The dividend growth portfolio consists of stocks which have the lowest dividend yield of the three divided portfolio’s (high yield dividend, income orientated dividends and dividend growth portfolio), however in general the stocks in the dividend growth portfolio raise their dividends by 15% or more per year. This together with the compounding dividends of these type of stocks generates an increasing income and share value appreciation, especially over a long period of time.
Income orientated portfolio is focused on shares of companies which have a reliable income. These are in general conservative companies, which have a record of paying dividends to shareholders even if the economic times are difficult.
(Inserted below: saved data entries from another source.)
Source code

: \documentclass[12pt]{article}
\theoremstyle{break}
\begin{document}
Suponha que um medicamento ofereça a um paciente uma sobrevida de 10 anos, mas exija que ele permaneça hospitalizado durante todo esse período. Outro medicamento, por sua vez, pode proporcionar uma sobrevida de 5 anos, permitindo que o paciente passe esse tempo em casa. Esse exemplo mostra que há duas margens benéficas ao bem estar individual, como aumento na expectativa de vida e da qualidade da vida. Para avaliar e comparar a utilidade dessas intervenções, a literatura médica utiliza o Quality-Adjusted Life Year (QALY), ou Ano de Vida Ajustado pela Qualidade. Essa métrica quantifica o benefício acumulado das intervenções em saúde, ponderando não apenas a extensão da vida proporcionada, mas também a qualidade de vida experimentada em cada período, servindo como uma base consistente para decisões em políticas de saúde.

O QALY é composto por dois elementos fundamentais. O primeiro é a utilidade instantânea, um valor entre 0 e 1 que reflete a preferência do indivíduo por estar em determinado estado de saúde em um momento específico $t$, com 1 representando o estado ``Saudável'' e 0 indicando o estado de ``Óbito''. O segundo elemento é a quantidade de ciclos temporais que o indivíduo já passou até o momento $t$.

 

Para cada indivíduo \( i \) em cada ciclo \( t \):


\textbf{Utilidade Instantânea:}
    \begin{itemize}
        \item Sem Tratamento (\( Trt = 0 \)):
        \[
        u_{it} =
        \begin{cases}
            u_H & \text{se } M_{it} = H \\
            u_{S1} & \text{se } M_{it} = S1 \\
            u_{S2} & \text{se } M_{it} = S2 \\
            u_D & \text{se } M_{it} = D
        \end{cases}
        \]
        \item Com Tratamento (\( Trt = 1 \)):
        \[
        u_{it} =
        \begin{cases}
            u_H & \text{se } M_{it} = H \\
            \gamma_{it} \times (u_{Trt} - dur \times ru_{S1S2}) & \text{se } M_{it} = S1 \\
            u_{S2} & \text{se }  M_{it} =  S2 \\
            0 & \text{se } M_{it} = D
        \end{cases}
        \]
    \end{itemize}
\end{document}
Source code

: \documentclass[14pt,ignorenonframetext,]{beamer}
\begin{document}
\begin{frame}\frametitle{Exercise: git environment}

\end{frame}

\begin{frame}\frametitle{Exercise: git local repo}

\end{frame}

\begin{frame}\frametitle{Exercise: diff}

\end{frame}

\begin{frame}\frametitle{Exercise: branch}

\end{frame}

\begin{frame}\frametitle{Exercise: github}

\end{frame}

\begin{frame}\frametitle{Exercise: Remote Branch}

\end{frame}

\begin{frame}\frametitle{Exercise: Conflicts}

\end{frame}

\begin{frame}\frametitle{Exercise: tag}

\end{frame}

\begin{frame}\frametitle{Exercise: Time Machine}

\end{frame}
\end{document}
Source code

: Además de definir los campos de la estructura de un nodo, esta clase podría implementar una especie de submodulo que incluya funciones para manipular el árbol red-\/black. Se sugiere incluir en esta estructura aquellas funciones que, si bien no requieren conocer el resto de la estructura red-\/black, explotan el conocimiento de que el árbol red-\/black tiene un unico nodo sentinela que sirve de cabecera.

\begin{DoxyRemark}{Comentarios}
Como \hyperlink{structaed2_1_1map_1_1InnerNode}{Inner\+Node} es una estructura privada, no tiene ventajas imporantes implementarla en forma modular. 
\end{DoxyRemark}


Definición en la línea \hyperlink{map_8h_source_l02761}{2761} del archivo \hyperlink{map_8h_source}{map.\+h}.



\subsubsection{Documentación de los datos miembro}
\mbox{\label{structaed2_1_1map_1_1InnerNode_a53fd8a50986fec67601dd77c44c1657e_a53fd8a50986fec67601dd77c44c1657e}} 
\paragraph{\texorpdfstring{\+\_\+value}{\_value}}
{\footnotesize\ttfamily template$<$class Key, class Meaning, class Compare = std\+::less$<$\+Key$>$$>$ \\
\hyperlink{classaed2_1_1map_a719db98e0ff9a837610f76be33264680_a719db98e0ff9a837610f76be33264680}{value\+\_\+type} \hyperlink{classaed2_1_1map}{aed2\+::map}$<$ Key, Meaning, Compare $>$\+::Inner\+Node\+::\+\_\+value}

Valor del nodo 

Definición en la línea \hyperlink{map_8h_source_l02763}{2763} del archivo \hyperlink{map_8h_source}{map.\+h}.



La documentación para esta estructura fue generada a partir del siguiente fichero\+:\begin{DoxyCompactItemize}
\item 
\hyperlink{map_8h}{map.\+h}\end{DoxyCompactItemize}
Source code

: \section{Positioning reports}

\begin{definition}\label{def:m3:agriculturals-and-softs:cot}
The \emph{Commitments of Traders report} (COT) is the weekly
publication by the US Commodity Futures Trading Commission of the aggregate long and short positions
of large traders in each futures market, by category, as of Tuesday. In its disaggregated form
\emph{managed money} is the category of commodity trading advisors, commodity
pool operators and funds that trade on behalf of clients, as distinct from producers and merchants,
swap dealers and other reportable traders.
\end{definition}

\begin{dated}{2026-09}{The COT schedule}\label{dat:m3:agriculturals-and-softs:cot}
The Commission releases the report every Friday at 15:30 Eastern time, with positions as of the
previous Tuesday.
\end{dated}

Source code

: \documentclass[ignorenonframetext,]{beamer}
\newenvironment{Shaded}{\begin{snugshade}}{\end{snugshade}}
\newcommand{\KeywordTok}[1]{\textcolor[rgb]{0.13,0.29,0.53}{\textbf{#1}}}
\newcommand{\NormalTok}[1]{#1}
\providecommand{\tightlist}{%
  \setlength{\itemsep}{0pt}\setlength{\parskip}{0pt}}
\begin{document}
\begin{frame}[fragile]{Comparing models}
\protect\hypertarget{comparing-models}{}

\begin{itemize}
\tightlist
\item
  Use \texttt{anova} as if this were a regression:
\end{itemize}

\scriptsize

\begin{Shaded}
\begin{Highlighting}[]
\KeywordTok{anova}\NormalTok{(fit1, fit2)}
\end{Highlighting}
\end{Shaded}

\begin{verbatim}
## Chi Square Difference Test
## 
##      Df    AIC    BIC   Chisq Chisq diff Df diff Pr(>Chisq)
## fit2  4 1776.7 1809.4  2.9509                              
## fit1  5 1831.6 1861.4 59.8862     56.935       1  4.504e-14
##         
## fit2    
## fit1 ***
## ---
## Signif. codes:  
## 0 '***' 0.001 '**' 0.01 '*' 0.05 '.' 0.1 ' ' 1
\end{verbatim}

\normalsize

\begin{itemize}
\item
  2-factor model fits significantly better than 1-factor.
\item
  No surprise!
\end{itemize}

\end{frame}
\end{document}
These include MLP’s and REITS. The re-investment of income from dividends creates the compounding dividends effect over time.
When the generated income of these portfolios is re-invested, a compounding effect is created. It’s preferred to have the dividends paid in shares, instead of cash since this increases the compounding dividends effect. Over a longer time of period the results of the strategy will show off significant wealth building results.